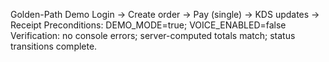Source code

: Golden-Path Demo
Login → Create order → Pay (single) → KDS updates → Receipt
Preconditions: DEMO_MODE=true; VOICE_ENABLED=false
Verification: no console errors; server-computed totals match; status transitions complete.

..........

__Problem requirements__: From the material above, copy everything exactly but the pictures.

__Response below__:
Source code

: Golden-Path Demo
Login → Create order → Pay (single) → KDS updates → Receipt
Preconditions: DEMO_MODE=true; VOICE_ENABLED=false
Verification: no console errors; server-computed totals match; status transitions complete.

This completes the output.